- [ASSIGNMENT]
I need the number of lines in the data that include "task"; reply with that number alone.
GIVEN DATA below:
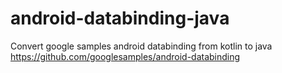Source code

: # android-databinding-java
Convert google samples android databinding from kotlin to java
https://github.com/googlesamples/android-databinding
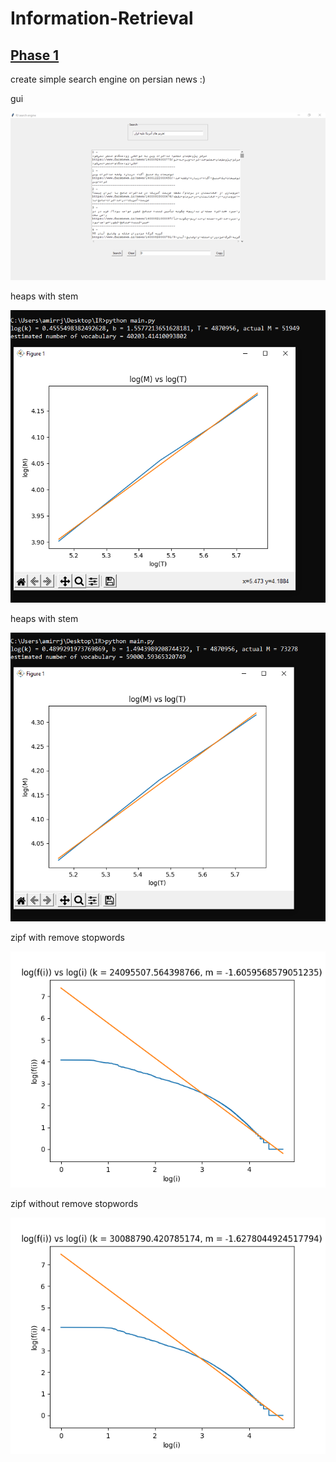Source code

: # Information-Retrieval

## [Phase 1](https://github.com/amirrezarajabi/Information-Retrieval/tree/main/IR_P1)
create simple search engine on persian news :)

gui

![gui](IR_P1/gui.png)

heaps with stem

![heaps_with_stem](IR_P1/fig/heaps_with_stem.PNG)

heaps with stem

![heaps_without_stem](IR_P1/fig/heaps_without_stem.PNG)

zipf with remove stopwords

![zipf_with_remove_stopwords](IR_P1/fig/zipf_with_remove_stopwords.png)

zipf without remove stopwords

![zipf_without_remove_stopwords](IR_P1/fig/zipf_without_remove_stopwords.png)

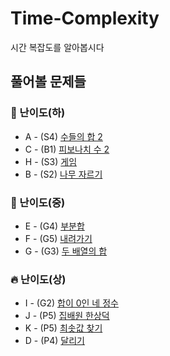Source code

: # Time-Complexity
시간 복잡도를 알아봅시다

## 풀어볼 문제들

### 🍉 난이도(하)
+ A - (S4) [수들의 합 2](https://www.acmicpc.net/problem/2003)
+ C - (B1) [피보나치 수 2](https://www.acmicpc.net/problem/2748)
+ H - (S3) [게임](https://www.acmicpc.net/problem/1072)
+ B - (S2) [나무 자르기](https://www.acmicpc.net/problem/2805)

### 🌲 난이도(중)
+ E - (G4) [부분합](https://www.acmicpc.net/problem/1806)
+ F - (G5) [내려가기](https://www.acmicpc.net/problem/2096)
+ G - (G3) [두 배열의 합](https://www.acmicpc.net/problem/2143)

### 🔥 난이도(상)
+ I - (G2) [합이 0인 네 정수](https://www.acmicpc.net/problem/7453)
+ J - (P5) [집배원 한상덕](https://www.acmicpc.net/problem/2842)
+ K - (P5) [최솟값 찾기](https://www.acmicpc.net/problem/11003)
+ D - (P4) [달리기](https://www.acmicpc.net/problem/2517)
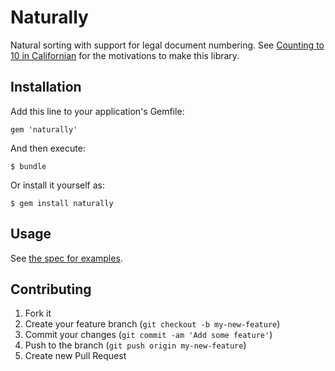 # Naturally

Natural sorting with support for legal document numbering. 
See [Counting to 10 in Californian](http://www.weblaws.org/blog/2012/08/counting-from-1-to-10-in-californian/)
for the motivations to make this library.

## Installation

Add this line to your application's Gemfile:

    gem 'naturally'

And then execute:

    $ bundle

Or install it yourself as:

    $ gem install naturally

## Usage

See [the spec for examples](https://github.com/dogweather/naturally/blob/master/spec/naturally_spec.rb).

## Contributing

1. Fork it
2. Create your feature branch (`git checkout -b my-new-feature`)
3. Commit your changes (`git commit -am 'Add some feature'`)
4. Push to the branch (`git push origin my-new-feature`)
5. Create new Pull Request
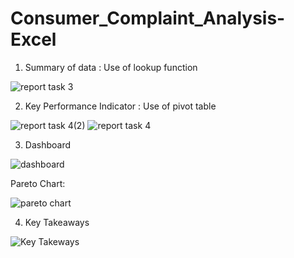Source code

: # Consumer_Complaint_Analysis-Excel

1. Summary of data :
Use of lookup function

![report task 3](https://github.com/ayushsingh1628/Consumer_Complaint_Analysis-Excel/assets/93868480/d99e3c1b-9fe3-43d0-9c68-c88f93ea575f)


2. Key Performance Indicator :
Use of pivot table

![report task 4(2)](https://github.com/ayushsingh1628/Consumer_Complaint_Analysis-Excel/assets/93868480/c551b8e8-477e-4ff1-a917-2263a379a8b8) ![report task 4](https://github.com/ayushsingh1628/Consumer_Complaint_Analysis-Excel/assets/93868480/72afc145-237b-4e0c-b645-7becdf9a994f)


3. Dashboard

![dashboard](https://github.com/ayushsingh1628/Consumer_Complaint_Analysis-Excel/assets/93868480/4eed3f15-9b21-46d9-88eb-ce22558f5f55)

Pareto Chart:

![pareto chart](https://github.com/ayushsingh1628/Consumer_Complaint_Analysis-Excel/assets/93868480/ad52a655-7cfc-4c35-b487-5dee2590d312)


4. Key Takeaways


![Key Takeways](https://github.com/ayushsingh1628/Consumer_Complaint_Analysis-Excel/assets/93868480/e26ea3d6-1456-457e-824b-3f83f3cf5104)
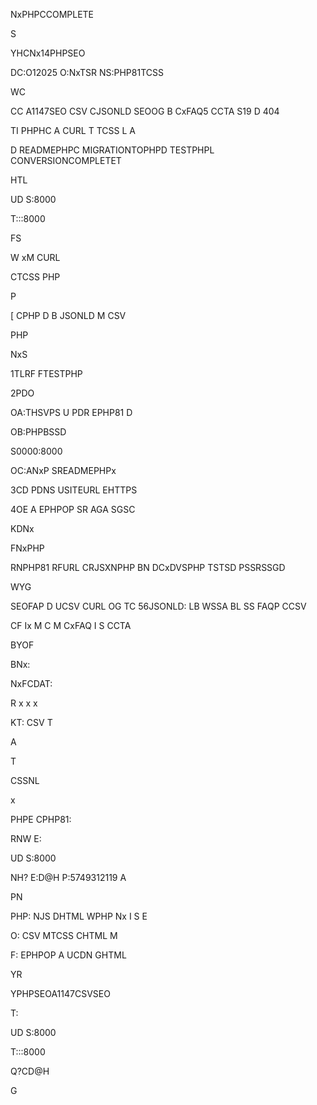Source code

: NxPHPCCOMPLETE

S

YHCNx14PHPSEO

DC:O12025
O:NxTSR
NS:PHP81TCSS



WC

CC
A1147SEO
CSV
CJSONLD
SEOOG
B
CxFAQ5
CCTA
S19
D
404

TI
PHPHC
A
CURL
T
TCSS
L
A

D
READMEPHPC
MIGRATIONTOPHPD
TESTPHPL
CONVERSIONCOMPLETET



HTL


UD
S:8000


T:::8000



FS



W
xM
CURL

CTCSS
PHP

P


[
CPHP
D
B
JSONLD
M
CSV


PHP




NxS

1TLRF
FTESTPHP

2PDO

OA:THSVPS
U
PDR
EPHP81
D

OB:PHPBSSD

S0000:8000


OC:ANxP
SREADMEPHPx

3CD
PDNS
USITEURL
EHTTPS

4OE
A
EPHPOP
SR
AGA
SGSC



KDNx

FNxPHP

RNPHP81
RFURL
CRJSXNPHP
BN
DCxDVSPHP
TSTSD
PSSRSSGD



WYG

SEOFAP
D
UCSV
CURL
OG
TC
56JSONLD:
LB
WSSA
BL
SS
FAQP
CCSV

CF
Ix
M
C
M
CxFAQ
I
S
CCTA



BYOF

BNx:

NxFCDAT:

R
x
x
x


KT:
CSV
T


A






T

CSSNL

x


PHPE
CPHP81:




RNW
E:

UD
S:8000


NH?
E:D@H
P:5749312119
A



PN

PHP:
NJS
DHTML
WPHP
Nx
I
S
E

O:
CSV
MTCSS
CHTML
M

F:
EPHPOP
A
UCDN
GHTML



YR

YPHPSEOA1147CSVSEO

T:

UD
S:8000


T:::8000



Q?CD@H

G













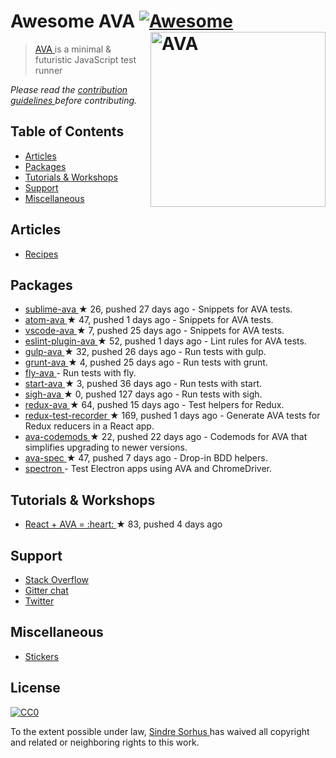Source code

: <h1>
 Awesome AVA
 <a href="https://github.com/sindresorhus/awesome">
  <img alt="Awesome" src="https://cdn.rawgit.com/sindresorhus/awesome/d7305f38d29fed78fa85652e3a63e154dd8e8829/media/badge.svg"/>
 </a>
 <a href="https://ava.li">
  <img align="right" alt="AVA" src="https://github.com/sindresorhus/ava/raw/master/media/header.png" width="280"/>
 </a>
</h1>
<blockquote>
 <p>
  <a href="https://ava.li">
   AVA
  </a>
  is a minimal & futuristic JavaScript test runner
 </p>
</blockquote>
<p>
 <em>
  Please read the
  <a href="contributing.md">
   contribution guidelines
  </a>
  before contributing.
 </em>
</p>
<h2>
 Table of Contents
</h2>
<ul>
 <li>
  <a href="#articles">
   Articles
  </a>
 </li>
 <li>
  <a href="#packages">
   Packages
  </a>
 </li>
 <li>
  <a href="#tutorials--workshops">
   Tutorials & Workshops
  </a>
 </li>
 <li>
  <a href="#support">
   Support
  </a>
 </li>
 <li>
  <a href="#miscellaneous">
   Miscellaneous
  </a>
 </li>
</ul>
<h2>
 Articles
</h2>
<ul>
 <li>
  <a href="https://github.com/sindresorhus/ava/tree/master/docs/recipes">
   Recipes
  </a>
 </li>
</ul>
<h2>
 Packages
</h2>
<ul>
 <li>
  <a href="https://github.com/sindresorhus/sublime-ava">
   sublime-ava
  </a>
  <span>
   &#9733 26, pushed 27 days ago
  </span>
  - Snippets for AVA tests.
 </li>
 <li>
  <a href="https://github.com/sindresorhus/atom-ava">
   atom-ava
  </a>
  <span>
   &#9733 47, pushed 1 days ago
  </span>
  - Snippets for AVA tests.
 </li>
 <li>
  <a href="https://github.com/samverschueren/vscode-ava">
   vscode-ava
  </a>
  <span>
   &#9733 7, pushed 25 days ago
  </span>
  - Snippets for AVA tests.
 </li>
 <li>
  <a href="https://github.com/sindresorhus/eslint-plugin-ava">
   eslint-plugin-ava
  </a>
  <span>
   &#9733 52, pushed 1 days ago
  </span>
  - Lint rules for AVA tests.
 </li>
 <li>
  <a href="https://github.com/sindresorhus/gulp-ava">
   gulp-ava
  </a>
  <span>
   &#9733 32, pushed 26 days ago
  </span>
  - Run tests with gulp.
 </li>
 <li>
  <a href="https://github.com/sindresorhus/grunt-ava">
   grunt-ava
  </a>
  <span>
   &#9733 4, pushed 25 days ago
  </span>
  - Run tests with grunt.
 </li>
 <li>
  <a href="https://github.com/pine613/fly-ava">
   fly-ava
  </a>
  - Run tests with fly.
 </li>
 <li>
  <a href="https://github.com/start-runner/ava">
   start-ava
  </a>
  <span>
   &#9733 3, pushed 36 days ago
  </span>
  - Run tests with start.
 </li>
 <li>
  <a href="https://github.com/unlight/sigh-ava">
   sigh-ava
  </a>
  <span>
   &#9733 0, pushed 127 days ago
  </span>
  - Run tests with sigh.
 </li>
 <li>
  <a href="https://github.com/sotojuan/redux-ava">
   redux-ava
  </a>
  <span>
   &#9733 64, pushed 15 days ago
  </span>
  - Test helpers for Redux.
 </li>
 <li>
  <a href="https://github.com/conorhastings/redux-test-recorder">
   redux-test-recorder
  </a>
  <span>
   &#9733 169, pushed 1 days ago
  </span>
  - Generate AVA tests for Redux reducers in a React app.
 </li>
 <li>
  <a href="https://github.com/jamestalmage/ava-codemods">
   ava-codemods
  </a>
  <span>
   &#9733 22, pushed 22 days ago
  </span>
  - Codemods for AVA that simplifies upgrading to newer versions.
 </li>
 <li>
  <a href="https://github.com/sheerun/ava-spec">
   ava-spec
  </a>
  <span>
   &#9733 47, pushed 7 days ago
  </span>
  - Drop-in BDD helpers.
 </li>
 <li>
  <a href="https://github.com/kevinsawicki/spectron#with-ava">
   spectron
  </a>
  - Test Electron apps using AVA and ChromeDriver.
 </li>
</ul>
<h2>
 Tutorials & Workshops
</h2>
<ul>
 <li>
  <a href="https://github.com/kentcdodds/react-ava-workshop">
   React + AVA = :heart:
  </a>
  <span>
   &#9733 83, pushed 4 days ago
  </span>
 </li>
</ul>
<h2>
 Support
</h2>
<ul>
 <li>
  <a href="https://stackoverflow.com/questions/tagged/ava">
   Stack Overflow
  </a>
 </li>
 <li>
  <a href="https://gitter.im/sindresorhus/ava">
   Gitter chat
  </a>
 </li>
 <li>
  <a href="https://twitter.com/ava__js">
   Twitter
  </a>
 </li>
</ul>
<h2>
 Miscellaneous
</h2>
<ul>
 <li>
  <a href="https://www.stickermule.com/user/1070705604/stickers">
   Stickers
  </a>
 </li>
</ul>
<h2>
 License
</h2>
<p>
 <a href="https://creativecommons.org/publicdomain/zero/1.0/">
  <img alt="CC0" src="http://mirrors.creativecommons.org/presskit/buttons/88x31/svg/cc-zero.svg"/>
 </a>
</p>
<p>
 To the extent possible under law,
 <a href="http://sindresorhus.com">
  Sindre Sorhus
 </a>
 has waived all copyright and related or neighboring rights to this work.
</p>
End of GIVEN DATA.
- [EXERCISE ANSWER]
2